Abu Dhabi's Duplicate Image Problem: The Numbers Driving a Digital Cleanup Across the Capital
Photo: Photo by Paolo De Guzman on Pexels

Abu Dhabi's public sector and real estate sectors are collectively storing tens of millions of duplicate digital images across fragmented servers and cloud platforms, a problem that digital infrastructure specialists say has quietly inflated storage costs and slowed publishing workflows across the emirate's fast-expanding digital estate. The issue is not unique to Abu Dhabi, but the pace of the city's content output — driven by tourism campaigns, urban development announcements and government communications — has made it acute here in ways that smaller markets rarely experience.

The timing matters. The Abu Dhabi Department of Government Enablement, which oversees digital transformation policy across federal and local entities, has been pushing agencies toward consolidated data environments since at least 2023 under the UAE's broader digital government strategy. As that consolidation accelerates, auditors are confronting the accumulated residue of years of siloed content management: the same drone photograph of the Corniche waterfront saved under seven different filenames in four different folders, the same promotional image of Yas Island's hospitality strip duplicated across three separate campaign drives.

What the Data Actually Shows

Industry benchmarks from digital asset management research suggest that large organisations operating without a unified DAM — digital asset management — system retain duplicate or near-duplicate files at rates between 30 and 50 percent of total image libraries. Applied to a government communications department producing hundreds of assets per week, the redundancy compounds quickly. A single agency running 200 new images a week across two years accumulates a theoretical library of more than 20,000 files, of which somewhere between 6,000 and 10,000 may be partial or exact duplicates.

Storage is not free. Enterprise cloud storage in the UAE market, based on publicly listed rates from providers operating out of the Abu Dhabi Global Market and Dubai Internet City ecosystems, runs roughly between AED 0.09 and AED 0.18 per gigabyte per month depending on redundancy and retrieval tiers. A library of 10,000 high-resolution images at an average of 25 megabytes each weighs approximately 250 gigabytes. Duplicate that across multiple departments sharing no common system, and costs climb into the tens of thousands of dirhams annually — before accounting for the staff hours spent searching, re-tagging and re-approving files that already exist elsewhere.

Several major real estate developers on Reem Island and in the Saadiyat Island cultural district have begun internal audits of their visual content pipelines, according to industry discussions at a digital infrastructure forum held in Abu Dhabi in the first quarter of 2026. The Louvre Abu Dhabi and the broader Saadiyat Cultural District institutions manage extensive photography archives linked to rotating exhibitions, visiting collections and public programming — environments in which precise metadata and single-instance file storage are operationally important, not merely tidy practice.

Clearing the Backlog: Tools and Timelines

Automated deduplication software has matured considerably.
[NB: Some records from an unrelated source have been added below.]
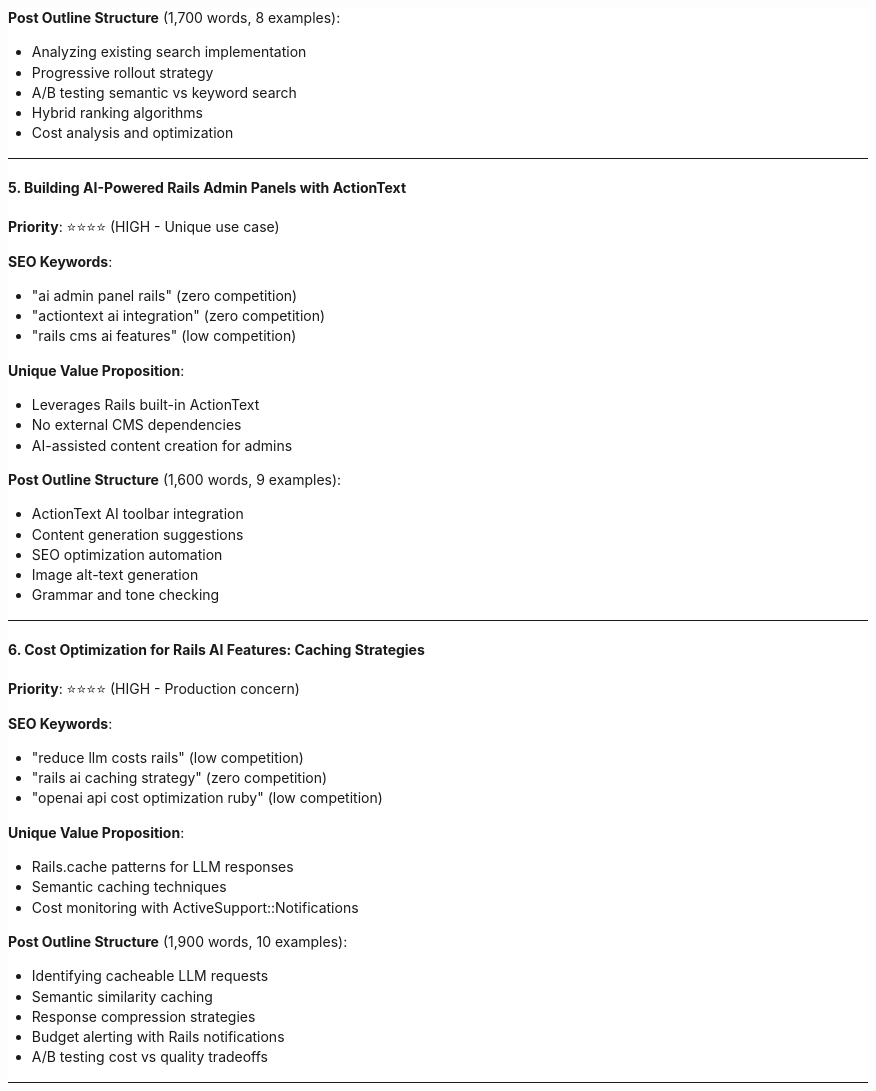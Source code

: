 **Post Outline Structure** (1,700 words, 8 examples):
- Analyzing existing search implementation
- Progressive rollout strategy
- A/B testing semantic vs keyword search
- Hybrid ranking algorithms
- Cost analysis and optimization

---

#### **5. Building AI-Powered Rails Admin Panels with ActionText**
**Priority**: ⭐⭐⭐⭐ (HIGH - Unique use case)

**SEO Keywords**:
- "ai admin panel rails" (zero competition)
- "actiontext ai integration" (zero competition)
- "rails cms ai features" (low competition)

**Unique Value Proposition**:
- Leverages Rails built-in ActionText
- No external CMS dependencies
- AI-assisted content creation for admins

**Post Outline Structure** (1,600 words, 9 examples):
- ActionText AI toolbar integration
- Content generation suggestions
- SEO optimization automation
- Image alt-text generation
- Grammar and tone checking

---

#### **6. Cost Optimization for Rails AI Features: Caching Strategies**
**Priority**: ⭐⭐⭐⭐ (HIGH - Production concern)

**SEO Keywords**:
- "reduce llm costs rails" (low competition)
- "rails ai caching strategy" (zero competition)
- "openai api cost optimization ruby" (low competition)

**Unique Value Proposition**:
- Rails.cache patterns for LLM responses
- Semantic caching techniques
- Cost monitoring with ActiveSupport::Notifications

**Post Outline Structure** (1,900 words, 10 examples):
- Identifying cacheable LLM requests
- Semantic similarity caching
- Response compression strategies
- Budget alerting with Rails notifications
- A/B testing cost vs quality tradeoffs

---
Platforms using perceptual hashing — a technique that identifies visually similar images even when they have been resized, recompressed or renamed — can scan libraries of one million files in under two hours on standard cloud infrastructure. Several Abu Dhabi-based technology integrators operating out of twofour54, the media and entertainment free zone in the Mohammed bin Zayed City area, have been packaging these tools as part of broader content operations overhauls for government clients.
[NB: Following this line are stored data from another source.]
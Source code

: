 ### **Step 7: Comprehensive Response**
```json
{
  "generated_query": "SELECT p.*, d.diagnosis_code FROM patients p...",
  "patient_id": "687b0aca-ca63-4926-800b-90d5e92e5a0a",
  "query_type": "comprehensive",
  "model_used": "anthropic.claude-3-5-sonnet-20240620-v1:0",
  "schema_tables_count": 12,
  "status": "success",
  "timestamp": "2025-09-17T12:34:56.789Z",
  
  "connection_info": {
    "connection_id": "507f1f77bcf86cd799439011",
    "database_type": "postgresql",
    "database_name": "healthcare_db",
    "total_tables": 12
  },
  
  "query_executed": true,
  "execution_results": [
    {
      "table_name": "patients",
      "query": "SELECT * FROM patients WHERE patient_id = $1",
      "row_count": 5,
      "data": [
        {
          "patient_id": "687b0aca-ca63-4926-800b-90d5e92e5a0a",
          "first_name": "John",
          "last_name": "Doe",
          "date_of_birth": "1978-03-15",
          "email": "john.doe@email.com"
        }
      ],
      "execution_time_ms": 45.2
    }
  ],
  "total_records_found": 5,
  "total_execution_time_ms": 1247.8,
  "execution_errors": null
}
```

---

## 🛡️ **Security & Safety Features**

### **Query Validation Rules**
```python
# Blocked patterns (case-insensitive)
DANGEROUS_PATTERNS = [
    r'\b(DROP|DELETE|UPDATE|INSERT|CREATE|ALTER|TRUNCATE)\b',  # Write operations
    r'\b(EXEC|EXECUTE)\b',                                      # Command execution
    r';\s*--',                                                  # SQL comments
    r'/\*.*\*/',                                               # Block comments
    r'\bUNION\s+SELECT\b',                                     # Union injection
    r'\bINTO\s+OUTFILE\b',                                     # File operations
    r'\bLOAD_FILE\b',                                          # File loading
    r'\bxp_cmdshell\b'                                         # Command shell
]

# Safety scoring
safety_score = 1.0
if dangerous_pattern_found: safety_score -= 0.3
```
The practical steps for any organisation starting this process follow a consistent pattern. First, a full library audit to establish actual file counts and duplication rates. Second, a metadata standardisation pass to align naming conventions. Third, a controlled deduplication run, with human review applied to any file flagged as a near-duplicate rather than an exact one — the algorithm is reliable on exact matches but requires editorial judgement on cropped or colour-adjusted variants that may serve different legitimate purposes.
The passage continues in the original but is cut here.